Setelah segala hal telah dilakukan, akhirnya sakit itu memaksa tubuh beliau untuk kehilangan dayanya pada saat menjelang siang hari di hari Selasa yang penuh harap cemas. Di sisinya telah ada putra, putri serta menantunya yang menemaninya saat itu. Pernah beberapa kali beliau meminta untuk di tinggalkan sendiri di hari sebelumnya agar tidak di temani, mungkin beliau telah merasa cukup bersama sang Pencipta seutuhnya sebagai pendamping beliau yang menemaninya, namun putra atau putrinya tetap memaksa untuk bisa melayani karena sebagai kewajibannya. Menjelang perginya beliau dari raganya, beliau sempat mengucapkan kalimat Thoyyibah dengan suara samar seperti orang yang berbisik yang kemudian di iringi kembalinya beliau kepada Dzat yang maha hidup tepatnya sekitar jam 13:07 WIB di hari Selasa, 09 September  2003 M. atau 12 Rojab 1424 H. di salah satu kamar kediamannya di Gardu Sawah yang tepat seminggu sebelumnya juga telah mendahului wafat istri beliau di sekitar jam 14:07 WIB di hari Selasa, 02 September 2003 M. atau 05 Rojab 1424 H. yang juga di salah satu kamar yang bersebelahan di kediamannya di Gardu Sawah.
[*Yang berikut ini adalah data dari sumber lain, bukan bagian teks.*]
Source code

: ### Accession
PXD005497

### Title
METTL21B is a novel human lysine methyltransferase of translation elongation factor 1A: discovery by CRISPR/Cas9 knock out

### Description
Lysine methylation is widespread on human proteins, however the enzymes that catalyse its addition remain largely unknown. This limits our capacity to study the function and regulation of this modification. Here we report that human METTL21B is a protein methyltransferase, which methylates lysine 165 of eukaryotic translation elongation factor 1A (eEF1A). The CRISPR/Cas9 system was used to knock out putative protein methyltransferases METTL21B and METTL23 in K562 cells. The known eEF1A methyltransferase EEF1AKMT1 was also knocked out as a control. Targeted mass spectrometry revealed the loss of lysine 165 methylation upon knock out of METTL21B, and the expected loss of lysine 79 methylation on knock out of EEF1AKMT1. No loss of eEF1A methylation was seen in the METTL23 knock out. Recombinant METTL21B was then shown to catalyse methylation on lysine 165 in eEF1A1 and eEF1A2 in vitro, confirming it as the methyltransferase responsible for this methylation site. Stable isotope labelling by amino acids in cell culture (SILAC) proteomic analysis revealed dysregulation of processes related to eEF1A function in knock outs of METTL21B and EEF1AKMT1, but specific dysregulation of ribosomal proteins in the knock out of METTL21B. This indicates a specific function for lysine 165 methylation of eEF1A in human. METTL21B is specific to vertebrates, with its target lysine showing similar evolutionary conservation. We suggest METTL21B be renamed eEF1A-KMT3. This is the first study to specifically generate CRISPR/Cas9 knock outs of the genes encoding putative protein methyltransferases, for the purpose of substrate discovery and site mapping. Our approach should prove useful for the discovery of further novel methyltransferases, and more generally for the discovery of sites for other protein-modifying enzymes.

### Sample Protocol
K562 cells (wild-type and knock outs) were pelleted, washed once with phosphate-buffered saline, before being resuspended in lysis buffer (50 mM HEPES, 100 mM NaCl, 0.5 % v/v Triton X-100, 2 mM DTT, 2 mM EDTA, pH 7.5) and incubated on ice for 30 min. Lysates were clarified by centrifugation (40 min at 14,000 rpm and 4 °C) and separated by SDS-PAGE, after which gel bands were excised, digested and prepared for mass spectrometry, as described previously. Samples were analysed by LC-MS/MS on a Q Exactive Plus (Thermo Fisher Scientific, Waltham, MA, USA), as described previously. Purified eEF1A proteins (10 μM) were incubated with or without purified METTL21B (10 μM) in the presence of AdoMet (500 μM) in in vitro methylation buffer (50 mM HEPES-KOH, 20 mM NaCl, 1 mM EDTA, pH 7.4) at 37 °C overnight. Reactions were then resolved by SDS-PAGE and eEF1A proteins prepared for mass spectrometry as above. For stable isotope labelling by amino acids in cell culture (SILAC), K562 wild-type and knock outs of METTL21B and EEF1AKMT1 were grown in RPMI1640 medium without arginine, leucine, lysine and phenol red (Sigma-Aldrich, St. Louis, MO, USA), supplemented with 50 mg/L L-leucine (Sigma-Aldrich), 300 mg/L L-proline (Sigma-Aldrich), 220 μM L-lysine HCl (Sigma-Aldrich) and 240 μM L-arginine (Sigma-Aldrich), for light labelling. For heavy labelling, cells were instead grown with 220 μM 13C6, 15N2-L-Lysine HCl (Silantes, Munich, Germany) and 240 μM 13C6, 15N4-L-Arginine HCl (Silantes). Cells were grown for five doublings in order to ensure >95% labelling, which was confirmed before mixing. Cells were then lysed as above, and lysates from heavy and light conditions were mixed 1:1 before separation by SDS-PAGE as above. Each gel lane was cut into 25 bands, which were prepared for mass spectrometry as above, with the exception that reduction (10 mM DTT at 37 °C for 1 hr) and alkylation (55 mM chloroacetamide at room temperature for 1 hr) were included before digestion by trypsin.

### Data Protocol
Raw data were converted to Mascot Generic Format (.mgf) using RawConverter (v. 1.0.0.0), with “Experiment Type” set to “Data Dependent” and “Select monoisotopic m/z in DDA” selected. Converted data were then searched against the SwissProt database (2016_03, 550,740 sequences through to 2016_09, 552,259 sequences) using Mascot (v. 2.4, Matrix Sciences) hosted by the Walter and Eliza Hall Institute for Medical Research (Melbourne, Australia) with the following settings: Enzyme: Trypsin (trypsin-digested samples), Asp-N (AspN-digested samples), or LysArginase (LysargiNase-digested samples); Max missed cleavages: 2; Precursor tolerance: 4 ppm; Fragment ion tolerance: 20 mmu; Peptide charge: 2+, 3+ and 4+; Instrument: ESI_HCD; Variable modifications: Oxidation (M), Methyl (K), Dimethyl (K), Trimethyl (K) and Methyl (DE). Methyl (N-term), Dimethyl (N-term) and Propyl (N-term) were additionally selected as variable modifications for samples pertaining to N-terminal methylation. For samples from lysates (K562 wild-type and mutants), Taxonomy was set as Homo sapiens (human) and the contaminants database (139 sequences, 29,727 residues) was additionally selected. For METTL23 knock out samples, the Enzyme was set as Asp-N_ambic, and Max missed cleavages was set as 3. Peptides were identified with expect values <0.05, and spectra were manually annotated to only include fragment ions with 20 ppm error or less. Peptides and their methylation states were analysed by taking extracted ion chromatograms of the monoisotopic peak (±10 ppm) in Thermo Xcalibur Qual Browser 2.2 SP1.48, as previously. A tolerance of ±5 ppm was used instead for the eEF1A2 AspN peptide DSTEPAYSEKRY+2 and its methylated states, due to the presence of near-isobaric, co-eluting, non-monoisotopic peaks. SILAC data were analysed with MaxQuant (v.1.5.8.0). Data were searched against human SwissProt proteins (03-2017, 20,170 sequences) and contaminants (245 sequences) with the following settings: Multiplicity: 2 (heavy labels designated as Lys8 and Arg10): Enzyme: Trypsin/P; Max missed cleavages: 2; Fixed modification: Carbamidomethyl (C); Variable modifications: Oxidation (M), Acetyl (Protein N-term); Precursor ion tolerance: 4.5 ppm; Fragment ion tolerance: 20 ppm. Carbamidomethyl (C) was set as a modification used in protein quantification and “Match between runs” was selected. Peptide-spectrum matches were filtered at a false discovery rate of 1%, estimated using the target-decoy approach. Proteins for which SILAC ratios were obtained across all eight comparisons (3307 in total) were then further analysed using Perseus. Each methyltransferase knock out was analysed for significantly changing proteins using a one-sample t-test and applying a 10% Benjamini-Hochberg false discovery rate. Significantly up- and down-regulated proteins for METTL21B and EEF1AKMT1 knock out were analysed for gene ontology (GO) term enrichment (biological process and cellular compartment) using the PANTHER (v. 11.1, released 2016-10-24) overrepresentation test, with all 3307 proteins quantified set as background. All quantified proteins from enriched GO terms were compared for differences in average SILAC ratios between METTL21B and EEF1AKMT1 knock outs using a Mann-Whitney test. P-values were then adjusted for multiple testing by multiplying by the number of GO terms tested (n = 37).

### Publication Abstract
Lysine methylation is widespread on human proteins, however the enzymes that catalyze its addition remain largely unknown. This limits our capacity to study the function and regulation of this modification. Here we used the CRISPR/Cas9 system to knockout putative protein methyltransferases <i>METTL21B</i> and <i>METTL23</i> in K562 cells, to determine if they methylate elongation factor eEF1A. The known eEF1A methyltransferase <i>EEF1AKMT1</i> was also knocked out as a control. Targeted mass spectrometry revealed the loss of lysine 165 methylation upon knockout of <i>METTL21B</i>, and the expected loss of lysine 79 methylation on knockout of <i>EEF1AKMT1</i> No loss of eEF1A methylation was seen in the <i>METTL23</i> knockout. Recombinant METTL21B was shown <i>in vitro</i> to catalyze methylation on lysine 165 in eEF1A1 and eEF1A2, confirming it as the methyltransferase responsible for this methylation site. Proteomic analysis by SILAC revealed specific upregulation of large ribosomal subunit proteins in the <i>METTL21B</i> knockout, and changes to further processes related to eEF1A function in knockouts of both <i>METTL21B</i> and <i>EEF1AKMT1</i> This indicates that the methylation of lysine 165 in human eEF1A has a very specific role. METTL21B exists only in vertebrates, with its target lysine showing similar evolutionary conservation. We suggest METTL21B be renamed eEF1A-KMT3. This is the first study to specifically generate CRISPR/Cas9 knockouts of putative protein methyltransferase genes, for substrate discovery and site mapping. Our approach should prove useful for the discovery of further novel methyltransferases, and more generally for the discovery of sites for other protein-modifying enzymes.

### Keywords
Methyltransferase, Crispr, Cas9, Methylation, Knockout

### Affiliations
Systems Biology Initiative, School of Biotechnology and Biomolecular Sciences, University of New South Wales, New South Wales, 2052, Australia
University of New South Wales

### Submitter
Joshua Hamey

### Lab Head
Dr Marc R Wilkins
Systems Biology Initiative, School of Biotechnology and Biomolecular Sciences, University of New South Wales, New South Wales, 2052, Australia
Usia beliau ketika wafat berumur 70 tahun, sedangkan istri beliau berumur 55 tahun. Keduanya di makamkan di Bulak Kapal, Bekasi Timur sesuai dengan permintaan beliau. 
PENUTUP & KLARIFIKASI
Isi dari Mini Biografi ini diambil dari berbagai sumber yang telah diolah dan dirangkum dalam bentuk tulisan yang suatu saat mungkin akan di revisi ulang. Setiap orang mungkin akan mempunyai persepsi masing-masing dari KH. MAHFUDZ SYAFI’I akan gambaran tentang siapa, seperti, bagaimana dan sebagainya beliau ini. Mini Biografi ini tidak mewakili secara pasti situasi, kondisi dan lain-lainnya pada saat itu di dalam kenyataannya, karena bisa jadi mungkin yang sebenarnya jauh lebih dramatis atau sebaliknya, atau mungkin terdapat kekurangan dan kelebihan di dalamnya. Mini Biografi ini disusun oleh Fatih Fuad MS, diambil dari berbagai sumber kesaksian, lisan serta tulisan dan diperiksa oleh Keluarga. Revisi akhir pada Tahun 2019 M. Mohon ma’af dan Terima kasih.